Another related to the sunk cost fallacy:
In economics, a sunk cost is any previous expense that can’t be recovered – like a previous business expenditure on software, education, or advertising. Because this cost has already occurred and can’t be recovered, it should no longer be factored into future decisions. But this is seldom the case.
The sunk-cost fallacy occurs when you make a decision based on the time and resources you have already committed. Research suggests adults are more likely to fall victim to the sunk-cost fallacy than either children or lower-order animals.
In lotto, people will often persevere with what they sometimes know is economically irrational – like buying more lotto tickets – simply because they have already invested so much.
People are susceptible to the sunk cost fallacy because of loss aversion and mental accounting. Loss aversion simply means that we value losses more than we value equivalent gains - we prefer to avoid losses more than we seek to capture gains. This would seem to suggest we should avoid the losses that are inherent in Lotto. However, mental accounting (as the name implies) suggests that we keep 'mental accounts', such as an account for Lotto, and we like to keep those accounts in positive balances. Once we've played Lotto once, we will continue to play because if we stopped when we are behind, then we have to accept the loss from that mental account. As long as we keep playing, there is the chance that we win and the mental account turns positive. Note that this is also an explanation for much gambling behaviour, but also why we stay in jobs we hate, relationships we don't enjoy, investments that are not paying off, and so on. We don't want to acknowledge the loss.

Another behavioural economics explanation that Anderson and Mitchell referenced was our misunderstanding of small probabilities:
Gambling studies professor Robert Williams suggests that although humans have evolved some appreciation for numbers, we don’t really understand big numbers.
We deal with amounts like six, 24 and 120 all the time, but throughout history it’s never really been important to measure out 18 million of something, or count 50 million of something else.
Odds of one in 200 million don’t seem that different to odds of, say, one in 3 million. In both cases success is really unlikely.
Give someone a choice between odds of one in three and one in 200, however, and the difference is really obvious. It’s certainly not that people can’t grasp really big numbers, but that they don’t have much meaning until we stop and think about them.
It's actually worse than Anderson and Mitchell infer. Not only do people not understand probabilities, we have a tendency to overestimate the likelihood of very unlikely events. This is one of the cornerstones of prospect theory, the theory developed by Nobel Prize-winner Daniel Kahneman, along with Amos Tversky. So, if we overestimate small probabilities, we overestimate our chances of winning Lotto, and this makes us more likely to play (compared with if we understood the real probability of winning).

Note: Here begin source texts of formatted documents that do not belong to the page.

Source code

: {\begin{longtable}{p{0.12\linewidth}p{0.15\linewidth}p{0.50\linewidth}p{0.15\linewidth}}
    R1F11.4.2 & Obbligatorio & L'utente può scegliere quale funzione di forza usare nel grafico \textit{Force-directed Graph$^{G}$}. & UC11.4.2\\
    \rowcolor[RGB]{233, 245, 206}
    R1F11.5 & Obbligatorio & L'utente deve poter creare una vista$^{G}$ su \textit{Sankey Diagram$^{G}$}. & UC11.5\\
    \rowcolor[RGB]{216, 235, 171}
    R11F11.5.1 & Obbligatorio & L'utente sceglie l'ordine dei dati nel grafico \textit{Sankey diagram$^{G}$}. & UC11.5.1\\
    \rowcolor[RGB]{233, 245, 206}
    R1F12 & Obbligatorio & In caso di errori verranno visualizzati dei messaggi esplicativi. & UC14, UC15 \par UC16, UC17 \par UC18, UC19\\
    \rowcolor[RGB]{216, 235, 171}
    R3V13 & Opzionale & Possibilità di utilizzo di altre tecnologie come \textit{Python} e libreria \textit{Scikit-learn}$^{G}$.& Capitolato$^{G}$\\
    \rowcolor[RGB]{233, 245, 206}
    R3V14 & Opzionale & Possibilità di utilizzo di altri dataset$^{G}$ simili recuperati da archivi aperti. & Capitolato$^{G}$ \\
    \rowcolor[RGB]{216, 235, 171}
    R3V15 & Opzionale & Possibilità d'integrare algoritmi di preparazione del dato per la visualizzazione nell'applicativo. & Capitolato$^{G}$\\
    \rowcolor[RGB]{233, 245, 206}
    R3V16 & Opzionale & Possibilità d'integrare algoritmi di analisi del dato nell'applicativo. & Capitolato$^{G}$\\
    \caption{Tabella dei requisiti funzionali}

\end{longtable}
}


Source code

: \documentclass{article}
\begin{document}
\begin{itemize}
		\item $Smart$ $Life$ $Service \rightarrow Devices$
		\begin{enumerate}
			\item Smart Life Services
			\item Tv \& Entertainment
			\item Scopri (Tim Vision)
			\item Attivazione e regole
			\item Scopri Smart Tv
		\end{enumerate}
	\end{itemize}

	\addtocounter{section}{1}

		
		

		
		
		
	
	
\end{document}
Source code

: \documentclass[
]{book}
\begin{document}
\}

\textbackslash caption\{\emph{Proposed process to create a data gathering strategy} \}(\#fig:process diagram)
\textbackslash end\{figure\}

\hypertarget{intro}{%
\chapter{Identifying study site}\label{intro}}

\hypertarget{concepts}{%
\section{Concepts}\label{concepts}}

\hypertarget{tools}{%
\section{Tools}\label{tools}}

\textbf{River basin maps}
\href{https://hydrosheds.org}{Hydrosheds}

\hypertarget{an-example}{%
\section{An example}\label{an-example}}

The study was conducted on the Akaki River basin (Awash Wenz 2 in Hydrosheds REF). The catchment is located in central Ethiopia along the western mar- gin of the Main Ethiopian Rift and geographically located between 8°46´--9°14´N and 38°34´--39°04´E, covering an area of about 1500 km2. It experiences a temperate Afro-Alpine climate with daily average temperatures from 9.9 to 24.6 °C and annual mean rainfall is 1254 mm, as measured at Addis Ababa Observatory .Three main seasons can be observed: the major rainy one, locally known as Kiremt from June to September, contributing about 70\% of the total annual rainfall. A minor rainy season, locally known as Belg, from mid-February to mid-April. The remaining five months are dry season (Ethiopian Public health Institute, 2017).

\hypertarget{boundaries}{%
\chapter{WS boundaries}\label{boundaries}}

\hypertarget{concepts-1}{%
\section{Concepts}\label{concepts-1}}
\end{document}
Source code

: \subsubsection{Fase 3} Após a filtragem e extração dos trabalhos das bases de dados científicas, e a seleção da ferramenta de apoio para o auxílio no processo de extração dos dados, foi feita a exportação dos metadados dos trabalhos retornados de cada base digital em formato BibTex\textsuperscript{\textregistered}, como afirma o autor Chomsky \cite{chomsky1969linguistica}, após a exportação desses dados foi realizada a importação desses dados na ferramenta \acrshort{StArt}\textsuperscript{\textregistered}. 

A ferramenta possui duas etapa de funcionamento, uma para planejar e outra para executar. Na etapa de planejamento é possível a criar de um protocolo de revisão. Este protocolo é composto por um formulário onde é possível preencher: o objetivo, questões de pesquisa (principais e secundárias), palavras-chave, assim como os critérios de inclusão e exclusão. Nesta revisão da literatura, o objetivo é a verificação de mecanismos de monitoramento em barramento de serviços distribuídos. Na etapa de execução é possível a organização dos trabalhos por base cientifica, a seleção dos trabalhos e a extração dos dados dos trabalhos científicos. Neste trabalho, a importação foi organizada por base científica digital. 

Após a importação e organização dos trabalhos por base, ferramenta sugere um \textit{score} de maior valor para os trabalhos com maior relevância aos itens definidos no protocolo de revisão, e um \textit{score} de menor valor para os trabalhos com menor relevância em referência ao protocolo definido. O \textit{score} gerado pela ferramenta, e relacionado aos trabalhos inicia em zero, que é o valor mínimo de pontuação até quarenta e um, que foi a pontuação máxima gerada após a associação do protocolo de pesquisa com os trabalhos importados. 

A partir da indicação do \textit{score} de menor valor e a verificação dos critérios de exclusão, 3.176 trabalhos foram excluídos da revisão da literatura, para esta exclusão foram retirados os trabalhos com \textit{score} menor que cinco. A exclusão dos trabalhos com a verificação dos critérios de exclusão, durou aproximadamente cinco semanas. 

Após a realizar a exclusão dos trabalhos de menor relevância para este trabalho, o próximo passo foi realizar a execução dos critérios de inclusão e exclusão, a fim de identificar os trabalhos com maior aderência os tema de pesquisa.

Finally, Anderson and Mitchell also made a point that I have made before, that people facing hard times have less to lose and are more willing to take a punt on Lotto. This isn't behavioural economics at work though - it is people becoming less risk averse. Either way, Lotto is more proof (if any were needed) that our behavioural biases are actively working against us making rational decisions, and the assumption of rationality is dead.